Exercise details » When a record contains an image, skip the image and retype the rest of that record exactly.

——

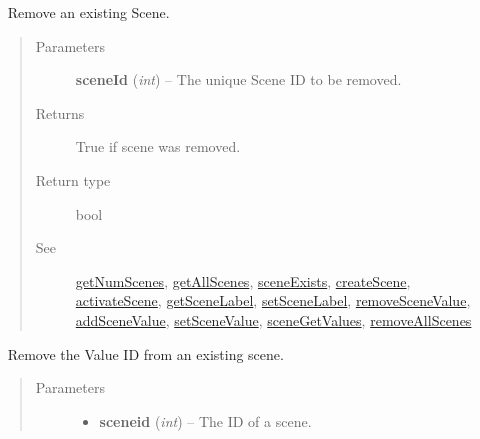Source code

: \documentclass[letterpaper,10pt,english]{sphinxmanual}
\begin{document}
\begin{fulllineitems}
\begin{fulllineitems}
\begin{quote}
\begin{description}
\end{description}\end{quote}

\end{fulllineitems}


\begin{fulllineitems}
\label{libopenzwave:libopenzwave.PyManager.removeScene}~\label{libopenzwave:removescene}
Remove an existing Scene.
\begin{quote}\begin{description}
\item[{Parameters}] \leavevmode
\textbf{sceneId} (\emph{int}) -- The unique Scene ID to be removed.

\item[{Returns}] \leavevmode
True if scene was removed.

\item[{Return type}] \leavevmode
bool

\item[{See}] \leavevmode
{\hyperref[libopenzwave:getnumscenes]{getNumScenes}}, {\hyperref[libopenzwave:getallscenes]{getAllScenes}}, {\hyperref[libopenzwave:sceneexists]{sceneExists}}, {\hyperref[libopenzwave:createscene]{createScene}}, {\hyperref[libopenzwave:activatescene]{activateScene}}, {\hyperref[libopenzwave:getscenelabel]{getSceneLabel}}, {\hyperref[libopenzwave:setscenelabel]{setSceneLabel}}, {\hyperref[libopenzwave:removescenevalue]{removeSceneValue}}, {\hyperref[libopenzwave:addscenevalue]{addSceneValue}}, {\hyperref[libopenzwave:setscenevalue]{setSceneValue}}, {\hyperref[libopenzwave:scenegetvalues]{sceneGetValues}}, {\hyperref[libopenzwave:removeallscenes]{removeAllScenes}}

\end{description}\end{quote}

\end{fulllineitems}


\begin{fulllineitems}
\label{libopenzwave:libopenzwave.PyManager.removeSceneValue}~\label{libopenzwave:removescenevalue}
Remove the Value ID from an existing scene.
\begin{quote}\begin{description}
\item[{Parameters}] \leavevmode\begin{itemize}
\item {} 
\textbf{sceneid} (\emph{int}) -- The ID of a scene.


\end{itemize}
\end{description}
\end{quote}
\end{fulllineitems}
\end{fulllineitems}
\end{document}
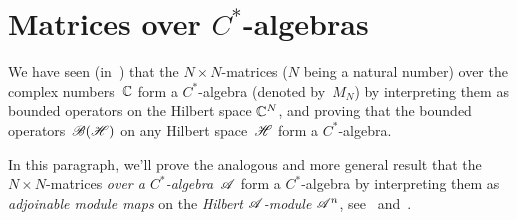 \documentclass[a]{subfiles}
\begin{document}
\section{Matrices over $C^*$-algebras}
\begin{parsec}%
\begin{point}%
We have seen (in~) that the $N\times N$-matrices
($N$ being a natural number) over the complex numbers~$\mathbb{C}$
form a $C^*$-algebra (denoted by~$M_N$) by interpreting
them as bounded operators on the Hilbert space $\mathbb{C}^N$,
and proving
that the bounded operators~$\mathscr{B}(\mathscr{H})$
on any Hilbert space~$\mathscr{H}$ form a $C^*$-algebra.

In this paragraph, we'll prove the analogous
and more general
result that the 
$N\times N$-matrices \emph{over a $C^*$-algebra~$\mathscr{A}$}
form a $C^*$-algebra by interpreting them
as \emph{adjoinable module maps} on
the \emph{Hilbert $\mathscr{A}$-module} $\mathscr{A}^n$,
see~ and~.
\end{point}
\end{parsec}
\end{document}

——

Response to the exercise »
Source code

: \documentclass[letterpaper,10pt,english]{sphinxmanual}
\begin{document}
\begin{fulllineitems}
\begin{fulllineitems}
\begin{quote}
\begin{description}
\end{description}\end{quote}

\end{fulllineitems}


\begin{fulllineitems}
\label{libopenzwave:libopenzwave.PyManager.removeScene}~\label{libopenzwave:removescene}
Remove an existing Scene.
\begin{quote}\begin{description}
\item[{Parameters}] \leavevmode
\textbf{sceneId} (\emph{int}) -- The unique Scene ID to be removed.

\item[{Returns}] \leavevmode
True if scene was removed.

\item[{Return type}] \leavevmode
bool

\item[{See}] \leavevmode
{\hyperref[libopenzwave:getnumscenes]{getNumScenes}}, {\hyperref[libopenzwave:getallscenes]{getAllScenes}}, {\hyperref[libopenzwave:sceneexists]{sceneExists}}, {\hyperref[libopenzwave:createscene]{createScene}}, {\hyperref[libopenzwave:activatescene]{activateScene}}, {\hyperref[libopenzwave:getscenelabel]{getSceneLabel}}, {\hyperref[libopenzwave:setscenelabel]{setSceneLabel}}, {\hyperref[libopenzwave:removescenevalue]{removeSceneValue}}, {\hyperref[libopenzwave:addscenevalue]{addSceneValue}}, {\hyperref[libopenzwave:setscenevalue]{setSceneValue}}, {\hyperref[libopenzwave:scenegetvalues]{sceneGetValues}}, {\hyperref[libopenzwave:removeallscenes]{removeAllScenes}}

\end{description}\end{quote}

\end{fulllineitems}


\begin{fulllineitems}
\label{libopenzwave:libopenzwave.PyManager.removeSceneValue}~\label{libopenzwave:removescenevalue}
Remove the Value ID from an existing scene.
\begin{quote}\begin{description}
\item[{Parameters}] \leavevmode\begin{itemize}
\item {} 
\textbf{sceneid} (\emph{int}) -- The ID of a scene.


\end{itemize}
\end{description}
\end{quote}
\end{fulllineitems}
\end{fulllineitems}
\end{document}
 \documentclass[a]{subfiles}
\begin{document}
\section{Matrices over $C^*$-algebras}
\begin{parsec}%
\begin{point}%
We have seen (in~) that the $N\times N$-matrices
($N$ being a natural number) over the complex numbers~$\mathbb{C}$
form a $C^*$-algebra (denoted by~$M_N$) by interpreting
them as bounded operators on the Hilbert space $\mathbb{C}^N$,
and proving
that the bounded operators~$\mathscr{B}(\mathscr{H})$
on any Hilbert space~$\mathscr{H}$ form a $C^*$-algebra.

In this paragraph, we'll prove the analogous
and more general
result that the 
$N\times N$-matrices \emph{over a $C^*$-algebra~$\mathscr{A}$}
form a $C^*$-algebra by interpreting them
as \emph{adjoinable module maps} on
the \emph{Hilbert $\mathscr{A}$-module} $\mathscr{A}^n$,
see~ and~.
\end{point}
\end{parsec}
\end{document}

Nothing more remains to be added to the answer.